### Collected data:
━━━━━━━━━━
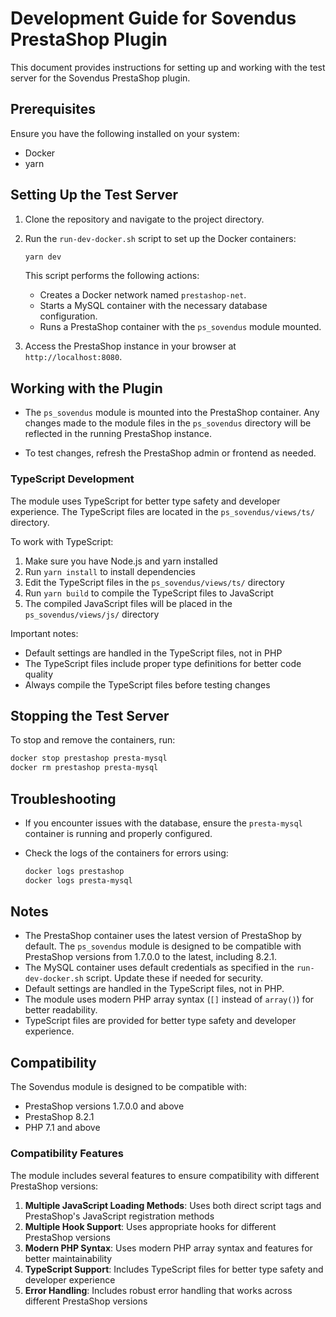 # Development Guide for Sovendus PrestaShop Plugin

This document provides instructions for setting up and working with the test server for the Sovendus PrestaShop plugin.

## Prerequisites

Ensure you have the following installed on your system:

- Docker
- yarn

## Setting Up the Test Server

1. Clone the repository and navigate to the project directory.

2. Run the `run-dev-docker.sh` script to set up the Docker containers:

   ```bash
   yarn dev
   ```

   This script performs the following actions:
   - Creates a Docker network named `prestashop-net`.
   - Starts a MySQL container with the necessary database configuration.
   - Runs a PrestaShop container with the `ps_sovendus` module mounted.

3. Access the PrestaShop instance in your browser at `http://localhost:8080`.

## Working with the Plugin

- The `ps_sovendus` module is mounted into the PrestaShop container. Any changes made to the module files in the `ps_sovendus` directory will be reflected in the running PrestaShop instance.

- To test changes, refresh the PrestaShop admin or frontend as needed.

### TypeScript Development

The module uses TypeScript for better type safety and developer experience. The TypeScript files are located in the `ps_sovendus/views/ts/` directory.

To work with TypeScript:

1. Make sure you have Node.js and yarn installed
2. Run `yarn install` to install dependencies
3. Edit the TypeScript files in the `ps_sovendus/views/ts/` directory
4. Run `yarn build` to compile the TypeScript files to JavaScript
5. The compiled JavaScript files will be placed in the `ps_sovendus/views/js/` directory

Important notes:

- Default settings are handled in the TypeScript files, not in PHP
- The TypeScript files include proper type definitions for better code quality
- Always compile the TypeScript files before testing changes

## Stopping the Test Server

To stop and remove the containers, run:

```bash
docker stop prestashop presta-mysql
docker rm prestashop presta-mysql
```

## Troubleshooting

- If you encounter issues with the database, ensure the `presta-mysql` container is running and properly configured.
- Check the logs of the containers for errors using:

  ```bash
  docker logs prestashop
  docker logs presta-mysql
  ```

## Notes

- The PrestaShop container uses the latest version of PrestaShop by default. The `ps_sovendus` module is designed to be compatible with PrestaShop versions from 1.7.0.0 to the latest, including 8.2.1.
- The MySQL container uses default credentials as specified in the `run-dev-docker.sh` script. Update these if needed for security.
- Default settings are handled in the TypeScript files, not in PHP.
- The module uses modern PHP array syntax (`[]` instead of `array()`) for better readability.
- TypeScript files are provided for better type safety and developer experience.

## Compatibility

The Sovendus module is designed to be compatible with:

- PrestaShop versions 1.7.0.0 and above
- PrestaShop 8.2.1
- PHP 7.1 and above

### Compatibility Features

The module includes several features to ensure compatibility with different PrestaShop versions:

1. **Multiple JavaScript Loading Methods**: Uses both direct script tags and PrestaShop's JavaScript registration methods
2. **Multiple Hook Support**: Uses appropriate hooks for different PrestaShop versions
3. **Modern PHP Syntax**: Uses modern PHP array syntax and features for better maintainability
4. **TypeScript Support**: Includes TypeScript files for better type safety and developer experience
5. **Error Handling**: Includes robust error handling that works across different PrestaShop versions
━━━━━━━━━━
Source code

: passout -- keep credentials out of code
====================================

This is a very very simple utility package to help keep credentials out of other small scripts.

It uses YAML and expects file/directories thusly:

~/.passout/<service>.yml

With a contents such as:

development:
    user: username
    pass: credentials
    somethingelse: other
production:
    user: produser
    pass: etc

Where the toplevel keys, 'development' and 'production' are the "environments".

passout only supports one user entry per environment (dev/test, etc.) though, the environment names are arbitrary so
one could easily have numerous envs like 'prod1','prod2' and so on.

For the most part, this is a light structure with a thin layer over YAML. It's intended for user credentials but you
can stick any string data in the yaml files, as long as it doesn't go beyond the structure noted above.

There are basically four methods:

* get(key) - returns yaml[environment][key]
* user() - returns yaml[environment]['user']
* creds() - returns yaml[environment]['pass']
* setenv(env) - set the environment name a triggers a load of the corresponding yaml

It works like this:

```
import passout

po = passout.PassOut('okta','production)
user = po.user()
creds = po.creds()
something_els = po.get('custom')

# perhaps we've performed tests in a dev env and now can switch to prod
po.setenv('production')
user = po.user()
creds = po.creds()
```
━━━━━━━━━━
### YOUR OBJECTIVE:
From the data above, reproduce word for word the lines running from the line with "The module includes" to the line with "5. **Error Handling**: Includes", ends included.

### EXERCISE RESULT:
The module includes several features to ensure compatibility with different PrestaShop versions:

1. **Multiple JavaScript Loading Methods**: Uses both direct script tags and PrestaShop's JavaScript registration methods
2. **Multiple Hook Support**: Uses appropriate hooks for different PrestaShop versions
3. **Modern PHP Syntax**: Uses modern PHP array syntax and features for better maintainability
4. **TypeScript Support**: Includes TypeScript files for better type safety and developer experience
5. **Error Handling**: Includes robust error handling that works across different PrestaShop versions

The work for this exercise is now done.